╭─ Entries supplied

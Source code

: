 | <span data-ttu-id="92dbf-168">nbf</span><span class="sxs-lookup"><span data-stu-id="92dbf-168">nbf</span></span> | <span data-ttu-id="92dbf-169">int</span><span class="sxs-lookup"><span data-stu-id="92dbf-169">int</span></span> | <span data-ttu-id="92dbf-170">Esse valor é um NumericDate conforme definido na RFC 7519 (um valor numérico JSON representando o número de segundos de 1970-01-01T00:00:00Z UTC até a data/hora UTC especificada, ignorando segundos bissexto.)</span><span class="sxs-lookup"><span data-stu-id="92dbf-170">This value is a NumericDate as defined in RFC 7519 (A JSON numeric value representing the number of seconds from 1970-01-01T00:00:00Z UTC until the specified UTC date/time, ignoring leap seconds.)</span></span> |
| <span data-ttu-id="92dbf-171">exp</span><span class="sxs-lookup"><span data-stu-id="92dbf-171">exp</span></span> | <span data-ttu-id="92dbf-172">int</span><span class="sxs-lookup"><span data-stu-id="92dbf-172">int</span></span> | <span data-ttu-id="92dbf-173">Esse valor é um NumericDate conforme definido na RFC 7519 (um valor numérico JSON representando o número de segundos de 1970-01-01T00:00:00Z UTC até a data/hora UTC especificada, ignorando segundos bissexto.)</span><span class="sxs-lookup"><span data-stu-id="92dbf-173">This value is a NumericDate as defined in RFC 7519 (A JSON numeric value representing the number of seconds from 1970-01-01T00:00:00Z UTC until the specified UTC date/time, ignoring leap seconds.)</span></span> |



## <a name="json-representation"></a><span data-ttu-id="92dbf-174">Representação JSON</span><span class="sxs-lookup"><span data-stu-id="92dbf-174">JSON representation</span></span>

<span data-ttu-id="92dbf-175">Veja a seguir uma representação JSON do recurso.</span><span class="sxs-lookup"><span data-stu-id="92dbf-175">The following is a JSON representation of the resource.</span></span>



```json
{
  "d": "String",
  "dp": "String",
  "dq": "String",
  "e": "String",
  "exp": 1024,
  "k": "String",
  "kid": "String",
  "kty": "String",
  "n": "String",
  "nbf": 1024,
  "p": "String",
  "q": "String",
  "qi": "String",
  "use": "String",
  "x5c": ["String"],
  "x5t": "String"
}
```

╰─

In full and without alteration, repeat the records.

Source code

: | <span data-ttu-id="92dbf-168">nbf</span><span class="sxs-lookup"><span data-stu-id="92dbf-168">nbf</span></span> | <span data-ttu-id="92dbf-169">int</span><span class="sxs-lookup"><span data-stu-id="92dbf-169">int</span></span> | <span data-ttu-id="92dbf-170">Esse valor é um NumericDate conforme definido na RFC 7519 (um valor numérico JSON representando o número de segundos de 1970-01-01T00:00:00Z UTC até a data/hora UTC especificada, ignorando segundos bissexto.)</span><span class="sxs-lookup"><span data-stu-id="92dbf-170">This value is a NumericDate as defined in RFC 7519 (A JSON numeric value representing the number of seconds from 1970-01-01T00:00:00Z UTC until the specified UTC date/time, ignoring leap seconds.)</span></span> |
| <span data-ttu-id="92dbf-171">exp</span><span class="sxs-lookup"><span data-stu-id="92dbf-171">exp</span></span> | <span data-ttu-id="92dbf-172">int</span><span class="sxs-lookup"><span data-stu-id="92dbf-172">int</span></span> | <span data-ttu-id="92dbf-173">Esse valor é um NumericDate conforme definido na RFC 7519 (um valor numérico JSON representando o número de segundos de 1970-01-01T00:00:00Z UTC até a data/hora UTC especificada, ignorando segundos bissexto.)</span><span class="sxs-lookup"><span data-stu-id="92dbf-173">This value is a NumericDate as defined in RFC 7519 (A JSON numeric value representing the number of seconds from 1970-01-01T00:00:00Z UTC until the specified UTC date/time, ignoring leap seconds.)</span></span> |



## <a name="json-representation"></a><span data-ttu-id="92dbf-174">Representação JSON</span><span class="sxs-lookup"><span data-stu-id="92dbf-174">JSON representation</span></span>

<span data-ttu-id="92dbf-175">Veja a seguir uma representação JSON do recurso.</span><span class="sxs-lookup"><span data-stu-id="92dbf-175">The following is a JSON representation of the resource.</span></span>



```json
{
  "d": "String",
  "dp": "String",
  "dq": "String",
  "e": "String",
  "exp": 1024,
  "k": "String",
  "kid": "String",
  "kty": "String",
  "n": "String",
  "nbf": 1024,
  "p": "String",
  "q": "String",
  "qi": "String",
  "use": "String",
  "x5c": ["String"],
  "x5t": "String"
}
```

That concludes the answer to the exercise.